Parties and ideologies often act in the same way. Parties rise to power on the strength of declared commitments, and they must be judged on whether they fulfil them.

It was the late foreign secretary, Robin Cook, who launched the Labour government's ethical foreign policy in April 1998, following Labour's manifesto of 1997 which pledged: "We will make the protection and promotion of human rights a central part of our foreign policy." I was one of many who believed that.

Since then the Labour government has been engaged in the invasion and occupation of Iraq, based on a lie, and a hypocritical policy on Palestine involving doing nothing about Israel's aggression against Lebanon. Neither policy can be described as ethical.

Robin Cook kept a measure of sincerity in his resignation speech in the House of Commons on the eve of the invasion of Iraq, by pointing out the hypocrisy regarding Iraq and Palestine.

But the Labour party continued its march under Blair, guided by a shared sense of mission and vision with President Bush in his war on terror, laced with rhetoric about "legal and moral obligations towards Iraqi people". How to dispose now of this legal and moral responsibility?

In the fifth year of occupation, Iraq is a country of horrors, invoking comparison in the mind of Iraqis with the barbarity of the Mongols in 1258. An academic, who fears for his life, told me last week that every aspect of human rights has been violated.

This April Iraq lost between 3,000 and 10,000 of its citizens, depending on who estimates the figures, since no one officially counts. British forces lost 12 soldiers, the largest monthly total in the 50 months of occupation. The United States lost 104 soldiers, with 634 injured.

No one has yet declared the number of dead and injured foreign mercenaries, euphemistically labelled "contractors", whose numbers in Iraq are widely believed to equal the official occupation troops.

The latest military operations and the much-publicised "surge" have displaced a further 27,000 Iraqis in three months.

The pretext of fighting the militias and murder squads was shown to be phoney by the continuing daily spectacle of handcuffed, tortured and brutally murdered men found after night curfew; by gruesome executions in public places by thugs wearing police uniforms; by the sectarian walls built around many districts in Baghdad and other cities; and by the corruption and oil-smuggling, which is breeding new militias for the political parties in government.
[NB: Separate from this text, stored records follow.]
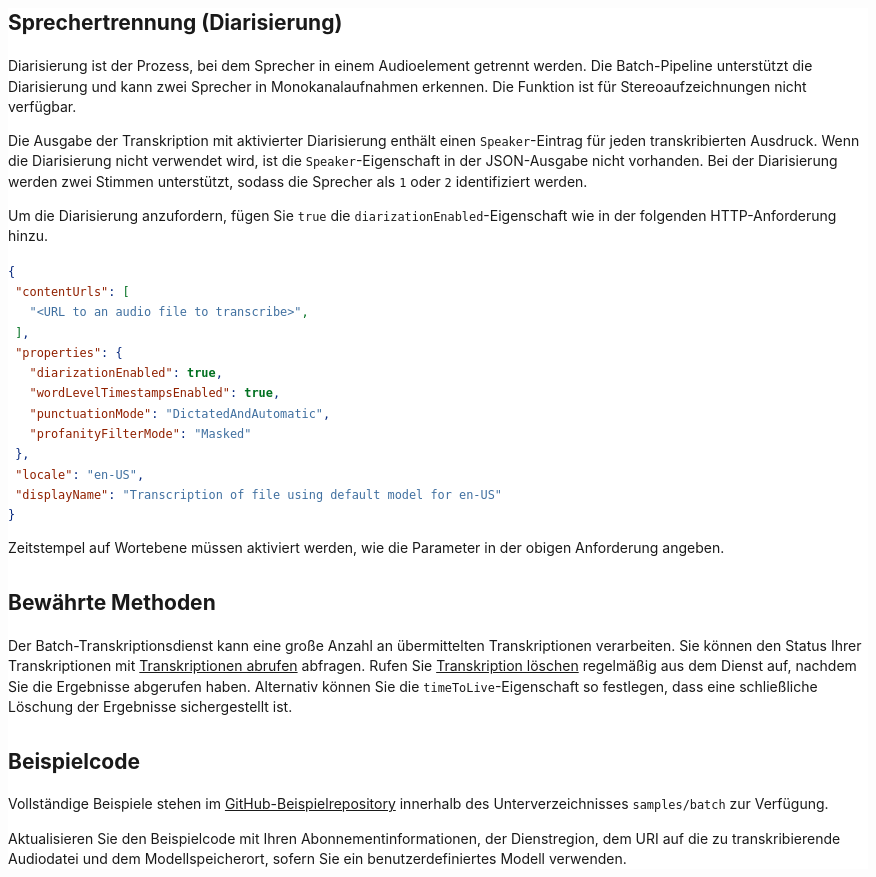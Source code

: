 ## <a name="speaker-separation-diarization"></a>Sprechertrennung (Diarisierung)

Diarisierung ist der Prozess, bei dem Sprecher in einem Audioelement getrennt werden. Die Batch-Pipeline unterstützt die Diarisierung und kann zwei Sprecher in Monokanalaufnahmen erkennen. Die Funktion ist für Stereoaufzeichnungen nicht verfügbar.

Die Ausgabe der Transkription mit aktivierter Diarisierung enthält einen `Speaker`-Eintrag für jeden transkribierten Ausdruck. Wenn die Diarisierung nicht verwendet wird, ist die `Speaker`-Eigenschaft in der JSON-Ausgabe nicht vorhanden. Bei der Diarisierung werden zwei Stimmen unterstützt, sodass die Sprecher als `1` oder `2` identifiziert werden.

Um die Diarisierung anzufordern, fügen Sie `true` die `diarizationEnabled`-Eigenschaft wie in der folgenden HTTP-Anforderung hinzu.

 ```json
{
  "contentUrls": [
    "<URL to an audio file to transcribe>",
  ],
  "properties": {
    "diarizationEnabled": true,
    "wordLevelTimestampsEnabled": true,
    "punctuationMode": "DictatedAndAutomatic",
    "profanityFilterMode": "Masked"
  },
  "locale": "en-US",
  "displayName": "Transcription of file using default model for en-US"
}
```

Zeitstempel auf Wortebene müssen aktiviert werden, wie die Parameter in der obigen Anforderung angeben.

## <a name="best-practices"></a>Bewährte Methoden

Der Batch-Transkriptionsdienst kann eine große Anzahl an übermittelten Transkriptionen verarbeiten. Sie können den Status Ihrer Transkriptionen mit [Transkriptionen abrufen](https://westus.dev.cognitive.microsoft.com/docs/services/speech-to-text-api-v3-0/operations/GetTranscriptions) abfragen.
Rufen Sie [Transkription löschen](https://westus.dev.cognitive.microsoft.com/docs/services/speech-to-text-api-v3-0/operations/DeleteTranscription) regelmäßig aus dem Dienst auf, nachdem Sie die Ergebnisse abgerufen haben. Alternativ können Sie die `timeToLive`-Eigenschaft so festlegen, dass eine schließliche Löschung der Ergebnisse sichergestellt ist.

## <a name="sample-code"></a>Beispielcode

Vollständige Beispiele stehen im [GitHub-Beispielrepository](https://aka.ms/csspeech/samples) innerhalb des Unterverzeichnisses `samples/batch` zur Verfügung.

Aktualisieren Sie den Beispielcode mit Ihren Abonnementinformationen, der Dienstregion, dem URI auf die zu transkribierende Audiodatei und dem Modellspeicherort, sofern Sie ein benutzerdefiniertes Modell verwenden.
The United Nations last month confirmed a massacre on January 28 in the village of al-Zarka, in the province of Najaf, in which more than 260 people were killed by the police and by aerial bombardment from multinational forces.

The Labour party should not be relieved of its responsibility just because Blair is leaving. It is the moral responsibility of its members to question the party's role in the destruction of Iraq, and whether its new leader will listen to them and to the people of Iraq.

The overwhelming majority of Iraqis want the occupation forces out now, and they believe that the enemy is the occupation itself and not "al-Qaida and Iranian-backed elements", as Blair tells the world.

In order to put an end to the daily bloodshed and to build a lasting peace, the Labour party and its new leader must accept that this will only be possible when they acknowledge that there are different voices that represent the Iraqi people.

These include the widely popular resistance, whose different strands include both political and armed movements. And the British government must agree to initiate a compensation programme for the destruction it has helped to cause.